The case of Grand Rapids & Indiana Railroad Company v. Butler was one in which the question of the title to the fundus or bed of navigable rivers in Michigan was directly involved, as well as that of islands in such rivers which remained derelict, so far as the claims of the United States were concerned, by their omission from the original surveys of the locality. There are numerous decisions of the Supreme Court of the United States in which dependent questions were involved. But there are none which run counter to the general doctrines we have stated. Perhaps the most serious difficulties have been encountered in cases which involved the circumstances, or the extent and manner, of the exercise of the power of Congress to regulate commerce. Of such was the case of Scranton v. Wheeler, which came before this court and again before the Supreme Court. 6 C. C. A. 585, 57 Fed. 80.; Id., 163 U. S. 703, 16 Sup. Ct. 1206, 41 L. Ed. 318.

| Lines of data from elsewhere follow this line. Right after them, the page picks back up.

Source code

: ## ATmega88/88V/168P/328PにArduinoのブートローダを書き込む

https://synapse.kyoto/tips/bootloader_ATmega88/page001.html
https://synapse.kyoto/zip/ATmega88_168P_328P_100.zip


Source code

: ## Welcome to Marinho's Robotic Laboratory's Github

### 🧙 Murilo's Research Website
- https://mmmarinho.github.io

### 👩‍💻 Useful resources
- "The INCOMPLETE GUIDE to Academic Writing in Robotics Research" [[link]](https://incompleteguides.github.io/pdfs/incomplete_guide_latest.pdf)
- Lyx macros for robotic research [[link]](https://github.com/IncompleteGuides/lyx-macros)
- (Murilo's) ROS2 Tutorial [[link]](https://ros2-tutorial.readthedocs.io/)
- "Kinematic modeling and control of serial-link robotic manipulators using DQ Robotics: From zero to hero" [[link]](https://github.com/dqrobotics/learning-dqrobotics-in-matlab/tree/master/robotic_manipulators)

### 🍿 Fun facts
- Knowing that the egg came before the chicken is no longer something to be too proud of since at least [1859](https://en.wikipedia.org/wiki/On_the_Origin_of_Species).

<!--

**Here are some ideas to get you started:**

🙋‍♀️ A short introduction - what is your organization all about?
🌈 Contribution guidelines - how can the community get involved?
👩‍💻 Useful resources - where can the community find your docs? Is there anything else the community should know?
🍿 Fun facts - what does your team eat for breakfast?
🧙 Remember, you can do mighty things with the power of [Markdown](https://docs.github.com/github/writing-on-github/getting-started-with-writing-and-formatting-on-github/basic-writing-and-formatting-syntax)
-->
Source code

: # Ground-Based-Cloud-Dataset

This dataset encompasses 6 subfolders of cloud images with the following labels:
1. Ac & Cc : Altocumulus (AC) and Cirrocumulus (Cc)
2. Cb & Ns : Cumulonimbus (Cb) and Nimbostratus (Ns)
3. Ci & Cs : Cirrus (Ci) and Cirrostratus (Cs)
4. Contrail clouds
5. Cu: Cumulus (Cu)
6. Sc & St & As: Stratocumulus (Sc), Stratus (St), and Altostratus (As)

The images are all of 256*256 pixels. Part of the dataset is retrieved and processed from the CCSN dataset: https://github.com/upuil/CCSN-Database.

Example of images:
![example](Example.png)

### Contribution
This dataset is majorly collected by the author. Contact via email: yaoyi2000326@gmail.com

In Michigan the state has never claimed such islands. Differing in this regard from some of the other states, that state has relinquished them to the adjacent proprietors. In the early case of La Plaisance Bay Harbor Co. v. City of Monroe, Walk. Ch. 155, Chancellor Manning held that the complainant, which had erected wharves, piers, and warehouses on the banks and in the waters of a bay which was a part of Lake Erie, under charter from the state, had no title to the bed of the lake on the front of the land occupied by it. In his opinion he linked in his statement of the rule the bed of the rivers in the state. But

that was obiter. The complainants were not the owners of any land on the banks of the River Raisin, the diversion of which river was the matter complained of. Whether the decision paid a due regard to the rights of the complainant as a riparian owner on the bay in the circumstances of that case is not now material. The case was authority for the contention that the riparian owner on the shore of the Great Lakes had no title to the bed of the adjacent waters. But in the case of Lorman v. Benson, 8 Mich. 18, 77 Am. Dec. 435, the question was presented to the Supreme Court of the state in regard to the riparian owners' title to the bed of the Detroit river. The action was for obstructing the plaintiff's right to get the ice on the river; and one of the questions reserved by the trial judge for the opinion of the Supreme Court was, "Have riparian proprietors on the Detroit river a right of property in the soil under the water, or in the ice, or the exclusive right of taking the same in front of the premises to the middle of the stream?" The answer of the court is thus stated in the headnote by the reporter, Cooley, afterwards a distinguished member of the court: "The common-law principle that the soil under such tideless public rivers is in the owner of the adjacent bank prevails in this state, and is applicable to the Detroit river." The case in Walker's Chancery Reports was cited in the briefs, but is not mentioned in the opinion. The former chancellor, Manning, had become a member of the Supreme Court and concurred in the opinion. This decision has been followed in the later cases decided by that court. Rice v. Ruddiman, 10 Mich. 125; Ryan v. Brown, 18 Mich. 196, 100 Am. Dec. 154; Bay City Gas Light Co. v. Industrial Works, 28 Mich. 182; Turner v. Holland, 65 Mich. 453, 33 N. W. 283; Grand Rapids v. Powers, 89 Mich. 94, 50 N. W. 661, 14 L. R. A. 498, 28 Am. St. Rep. 276. And later on the same rule has been recognized by the Supreme Court of Michigan in People v. Silberwood, 110 Mich. 103, 67 N. W. 1087, 32 L. R. A. 694, in regard to rivers. But in this later case the court drew a distinction between the land in the bed of rivers and that in the bed of the Great Lakes, and in regard to the latter reverted to the rule in La Plaisance Bay Harbor Co. v. City of Monroe, supra.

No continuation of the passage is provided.